Which lines of the records below contain the string "patch"? Report each of them.

(Records excerpted from a collection)
· · · · · · ·

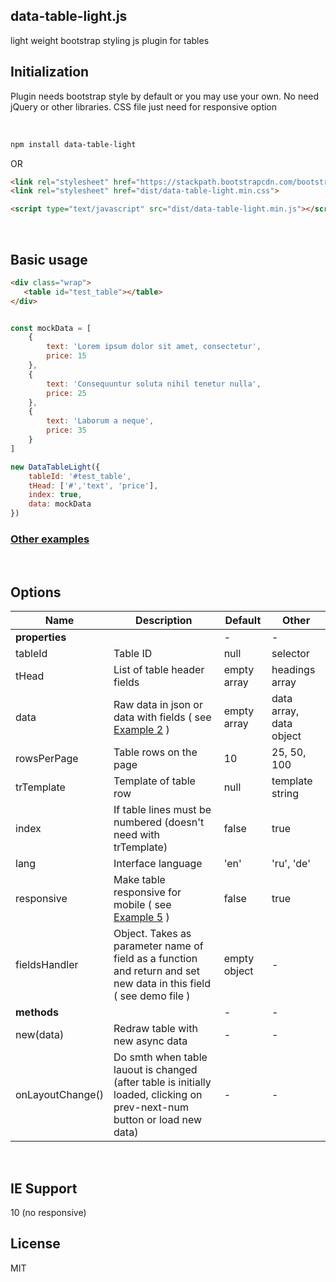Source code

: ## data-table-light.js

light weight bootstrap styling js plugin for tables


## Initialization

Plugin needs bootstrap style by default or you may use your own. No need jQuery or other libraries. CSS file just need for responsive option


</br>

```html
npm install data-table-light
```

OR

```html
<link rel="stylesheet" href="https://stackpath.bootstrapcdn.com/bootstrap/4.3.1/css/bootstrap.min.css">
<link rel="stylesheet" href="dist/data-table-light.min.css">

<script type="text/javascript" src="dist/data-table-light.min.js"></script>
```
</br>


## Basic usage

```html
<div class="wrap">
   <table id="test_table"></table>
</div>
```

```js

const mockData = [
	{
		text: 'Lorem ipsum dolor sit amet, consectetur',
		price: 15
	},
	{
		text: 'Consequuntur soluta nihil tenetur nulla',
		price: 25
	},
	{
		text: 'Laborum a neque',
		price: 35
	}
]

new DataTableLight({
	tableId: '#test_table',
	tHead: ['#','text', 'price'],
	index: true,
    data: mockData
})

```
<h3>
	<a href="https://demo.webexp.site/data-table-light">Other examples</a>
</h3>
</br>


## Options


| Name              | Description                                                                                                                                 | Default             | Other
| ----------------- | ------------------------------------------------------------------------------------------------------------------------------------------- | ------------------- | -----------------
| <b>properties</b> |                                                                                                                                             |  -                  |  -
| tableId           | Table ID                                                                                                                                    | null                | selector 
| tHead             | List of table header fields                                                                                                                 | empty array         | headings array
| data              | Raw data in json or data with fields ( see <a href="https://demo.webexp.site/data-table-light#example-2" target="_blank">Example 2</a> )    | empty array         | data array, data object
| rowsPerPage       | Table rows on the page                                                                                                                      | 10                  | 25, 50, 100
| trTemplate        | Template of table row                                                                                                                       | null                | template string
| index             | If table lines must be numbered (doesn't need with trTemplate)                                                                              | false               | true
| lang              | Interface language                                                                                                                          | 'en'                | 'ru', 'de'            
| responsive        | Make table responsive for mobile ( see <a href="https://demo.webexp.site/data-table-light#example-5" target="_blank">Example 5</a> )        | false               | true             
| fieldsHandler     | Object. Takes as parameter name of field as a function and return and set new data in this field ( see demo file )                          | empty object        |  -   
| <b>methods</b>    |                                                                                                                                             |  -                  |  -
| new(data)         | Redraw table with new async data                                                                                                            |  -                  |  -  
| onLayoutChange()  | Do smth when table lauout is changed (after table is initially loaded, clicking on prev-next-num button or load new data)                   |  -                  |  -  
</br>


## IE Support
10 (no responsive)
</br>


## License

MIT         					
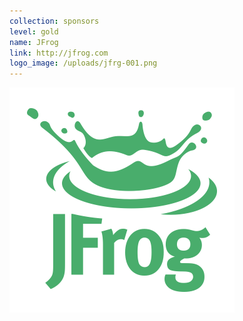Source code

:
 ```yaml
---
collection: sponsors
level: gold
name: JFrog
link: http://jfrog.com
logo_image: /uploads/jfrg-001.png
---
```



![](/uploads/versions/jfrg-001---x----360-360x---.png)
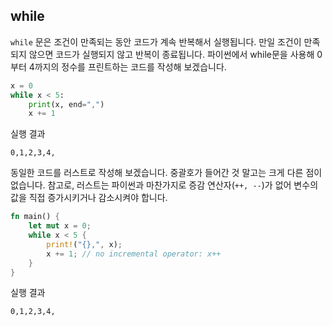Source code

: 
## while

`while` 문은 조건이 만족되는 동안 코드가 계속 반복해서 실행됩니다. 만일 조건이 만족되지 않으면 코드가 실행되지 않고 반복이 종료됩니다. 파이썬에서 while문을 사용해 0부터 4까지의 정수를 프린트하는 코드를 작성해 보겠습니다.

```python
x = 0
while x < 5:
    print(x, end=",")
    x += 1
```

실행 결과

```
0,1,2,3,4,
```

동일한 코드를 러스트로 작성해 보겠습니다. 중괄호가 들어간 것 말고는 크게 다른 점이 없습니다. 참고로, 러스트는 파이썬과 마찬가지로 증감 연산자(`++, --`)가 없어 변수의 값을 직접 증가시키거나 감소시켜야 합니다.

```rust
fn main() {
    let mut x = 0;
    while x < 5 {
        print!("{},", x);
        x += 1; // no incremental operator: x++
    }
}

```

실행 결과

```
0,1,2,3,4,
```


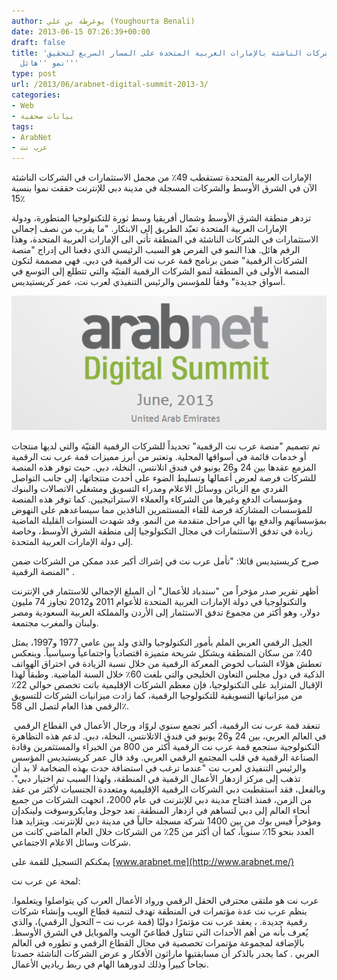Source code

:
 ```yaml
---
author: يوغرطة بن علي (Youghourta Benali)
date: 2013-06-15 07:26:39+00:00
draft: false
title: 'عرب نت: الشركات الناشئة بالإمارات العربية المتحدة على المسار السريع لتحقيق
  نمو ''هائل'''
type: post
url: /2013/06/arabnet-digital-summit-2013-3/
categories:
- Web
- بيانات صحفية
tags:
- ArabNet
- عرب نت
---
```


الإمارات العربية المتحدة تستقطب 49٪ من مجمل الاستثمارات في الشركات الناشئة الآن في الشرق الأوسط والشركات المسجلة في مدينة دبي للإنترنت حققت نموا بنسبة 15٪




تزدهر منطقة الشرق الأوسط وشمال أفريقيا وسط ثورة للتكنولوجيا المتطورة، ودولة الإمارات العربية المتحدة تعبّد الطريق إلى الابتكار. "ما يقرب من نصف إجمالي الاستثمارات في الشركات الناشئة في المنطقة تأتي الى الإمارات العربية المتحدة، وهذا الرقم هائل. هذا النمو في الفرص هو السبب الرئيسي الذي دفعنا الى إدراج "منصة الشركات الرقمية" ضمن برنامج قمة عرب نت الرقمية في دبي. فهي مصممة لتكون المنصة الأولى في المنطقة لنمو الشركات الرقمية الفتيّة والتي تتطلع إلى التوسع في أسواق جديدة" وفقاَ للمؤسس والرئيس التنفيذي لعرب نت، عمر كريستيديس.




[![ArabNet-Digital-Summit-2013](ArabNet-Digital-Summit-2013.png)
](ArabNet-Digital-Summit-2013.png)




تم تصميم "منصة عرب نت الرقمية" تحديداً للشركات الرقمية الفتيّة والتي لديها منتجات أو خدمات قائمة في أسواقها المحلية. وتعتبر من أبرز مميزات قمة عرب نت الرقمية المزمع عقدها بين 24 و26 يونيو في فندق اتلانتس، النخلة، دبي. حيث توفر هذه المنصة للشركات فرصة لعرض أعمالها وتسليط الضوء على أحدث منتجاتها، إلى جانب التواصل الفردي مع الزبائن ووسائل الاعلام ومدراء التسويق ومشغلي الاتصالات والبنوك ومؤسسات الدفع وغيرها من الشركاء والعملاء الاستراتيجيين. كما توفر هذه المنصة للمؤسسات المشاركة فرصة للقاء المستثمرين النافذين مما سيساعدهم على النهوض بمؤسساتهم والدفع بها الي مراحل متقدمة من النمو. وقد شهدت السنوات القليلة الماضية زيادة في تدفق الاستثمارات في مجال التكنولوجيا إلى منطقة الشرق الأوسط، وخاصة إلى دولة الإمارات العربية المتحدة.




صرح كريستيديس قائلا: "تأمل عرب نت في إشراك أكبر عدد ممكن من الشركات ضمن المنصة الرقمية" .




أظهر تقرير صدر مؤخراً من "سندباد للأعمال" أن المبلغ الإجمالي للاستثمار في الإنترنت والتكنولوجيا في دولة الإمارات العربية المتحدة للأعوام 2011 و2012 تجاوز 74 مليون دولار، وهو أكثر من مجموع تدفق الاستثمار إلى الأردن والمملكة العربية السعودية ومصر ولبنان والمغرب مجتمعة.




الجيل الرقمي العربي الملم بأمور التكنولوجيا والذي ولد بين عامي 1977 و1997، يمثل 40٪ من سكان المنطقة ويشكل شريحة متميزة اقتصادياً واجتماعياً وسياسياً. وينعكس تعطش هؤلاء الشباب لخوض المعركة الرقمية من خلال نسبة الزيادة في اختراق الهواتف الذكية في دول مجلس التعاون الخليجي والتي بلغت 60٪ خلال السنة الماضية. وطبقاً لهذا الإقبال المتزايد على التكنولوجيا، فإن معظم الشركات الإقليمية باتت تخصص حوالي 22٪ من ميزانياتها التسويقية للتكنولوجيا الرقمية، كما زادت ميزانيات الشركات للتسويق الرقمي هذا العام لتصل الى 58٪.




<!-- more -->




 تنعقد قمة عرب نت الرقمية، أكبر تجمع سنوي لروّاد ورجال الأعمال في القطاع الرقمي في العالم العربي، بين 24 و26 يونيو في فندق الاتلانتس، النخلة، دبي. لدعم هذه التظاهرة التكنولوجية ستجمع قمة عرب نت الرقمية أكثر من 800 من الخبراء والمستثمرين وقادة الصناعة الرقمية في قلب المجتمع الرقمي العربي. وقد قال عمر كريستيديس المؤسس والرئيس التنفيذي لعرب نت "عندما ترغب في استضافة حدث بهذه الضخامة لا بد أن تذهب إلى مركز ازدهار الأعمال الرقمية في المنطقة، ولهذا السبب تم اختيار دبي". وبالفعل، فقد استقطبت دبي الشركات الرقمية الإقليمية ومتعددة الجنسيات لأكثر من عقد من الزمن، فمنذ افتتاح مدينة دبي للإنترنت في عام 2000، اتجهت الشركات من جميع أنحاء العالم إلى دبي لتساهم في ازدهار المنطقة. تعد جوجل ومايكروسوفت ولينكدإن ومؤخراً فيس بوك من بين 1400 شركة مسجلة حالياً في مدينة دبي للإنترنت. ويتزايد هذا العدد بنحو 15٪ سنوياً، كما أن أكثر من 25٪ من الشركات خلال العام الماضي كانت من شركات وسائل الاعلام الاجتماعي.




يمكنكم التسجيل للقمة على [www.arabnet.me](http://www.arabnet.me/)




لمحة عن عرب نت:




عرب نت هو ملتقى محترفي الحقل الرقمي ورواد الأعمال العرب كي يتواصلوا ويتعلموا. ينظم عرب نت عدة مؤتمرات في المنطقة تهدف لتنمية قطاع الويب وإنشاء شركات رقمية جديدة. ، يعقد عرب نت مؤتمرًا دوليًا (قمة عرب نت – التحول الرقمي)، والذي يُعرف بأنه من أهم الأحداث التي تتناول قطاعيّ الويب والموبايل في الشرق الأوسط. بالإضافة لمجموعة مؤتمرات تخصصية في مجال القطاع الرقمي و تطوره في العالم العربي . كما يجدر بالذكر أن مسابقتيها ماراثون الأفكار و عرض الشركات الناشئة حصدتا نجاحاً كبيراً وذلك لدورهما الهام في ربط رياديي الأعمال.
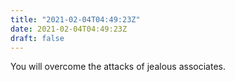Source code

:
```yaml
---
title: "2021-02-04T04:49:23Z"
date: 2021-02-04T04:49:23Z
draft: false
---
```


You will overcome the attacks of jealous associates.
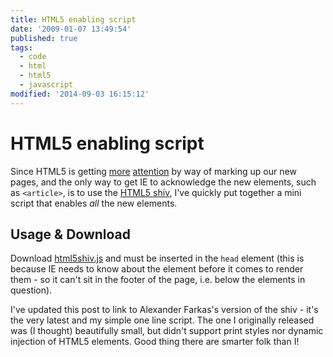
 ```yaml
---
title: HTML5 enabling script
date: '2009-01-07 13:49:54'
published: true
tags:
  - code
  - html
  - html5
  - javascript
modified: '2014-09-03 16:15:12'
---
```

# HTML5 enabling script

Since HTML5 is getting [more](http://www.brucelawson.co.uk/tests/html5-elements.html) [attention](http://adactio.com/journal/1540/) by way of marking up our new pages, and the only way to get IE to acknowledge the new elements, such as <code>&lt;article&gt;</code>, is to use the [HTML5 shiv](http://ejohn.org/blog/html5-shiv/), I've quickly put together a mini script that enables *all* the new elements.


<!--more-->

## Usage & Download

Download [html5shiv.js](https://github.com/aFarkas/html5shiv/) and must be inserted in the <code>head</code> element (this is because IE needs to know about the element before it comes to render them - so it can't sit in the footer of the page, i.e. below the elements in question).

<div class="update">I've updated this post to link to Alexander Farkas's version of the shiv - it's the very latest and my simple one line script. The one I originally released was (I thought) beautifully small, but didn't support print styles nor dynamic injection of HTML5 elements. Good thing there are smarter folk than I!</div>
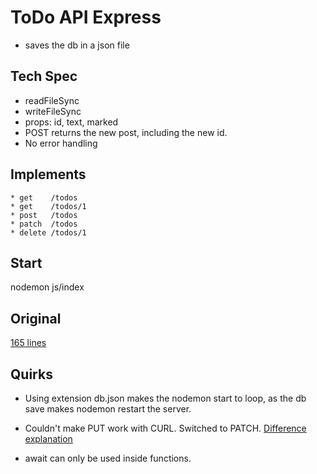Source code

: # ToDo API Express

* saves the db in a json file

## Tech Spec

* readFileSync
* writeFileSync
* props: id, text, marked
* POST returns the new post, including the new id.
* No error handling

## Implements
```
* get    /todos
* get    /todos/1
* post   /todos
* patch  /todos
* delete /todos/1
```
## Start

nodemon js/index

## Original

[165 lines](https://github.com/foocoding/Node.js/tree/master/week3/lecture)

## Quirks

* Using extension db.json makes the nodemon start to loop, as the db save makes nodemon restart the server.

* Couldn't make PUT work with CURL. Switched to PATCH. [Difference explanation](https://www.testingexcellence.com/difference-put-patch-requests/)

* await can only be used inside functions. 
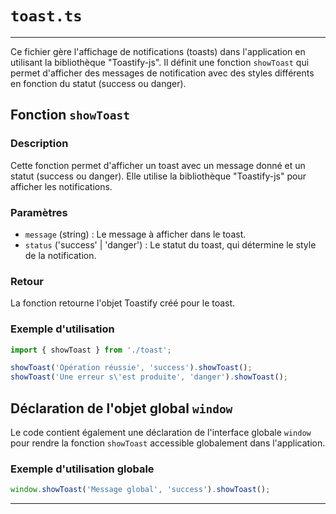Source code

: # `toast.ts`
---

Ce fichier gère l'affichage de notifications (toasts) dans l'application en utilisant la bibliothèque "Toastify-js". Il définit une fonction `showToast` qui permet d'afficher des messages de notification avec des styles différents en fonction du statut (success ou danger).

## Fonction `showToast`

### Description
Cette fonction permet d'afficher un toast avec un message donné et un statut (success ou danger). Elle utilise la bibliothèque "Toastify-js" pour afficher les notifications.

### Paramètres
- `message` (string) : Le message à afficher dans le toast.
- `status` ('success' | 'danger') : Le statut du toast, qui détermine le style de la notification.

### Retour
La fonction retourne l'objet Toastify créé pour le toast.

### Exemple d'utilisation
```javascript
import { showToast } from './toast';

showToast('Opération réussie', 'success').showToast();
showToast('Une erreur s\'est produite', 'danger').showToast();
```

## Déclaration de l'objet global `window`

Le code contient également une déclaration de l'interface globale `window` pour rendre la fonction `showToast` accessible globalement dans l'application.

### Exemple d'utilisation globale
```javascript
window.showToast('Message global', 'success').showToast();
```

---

· · · · · · ·

■ WRITTEN RESPONSE
* patch  /todos
* Couldn't make PUT work with CURL. Switched to PATCH. [Difference explanation](https://www.testingexcellence.com/difference-put-patch-requests/)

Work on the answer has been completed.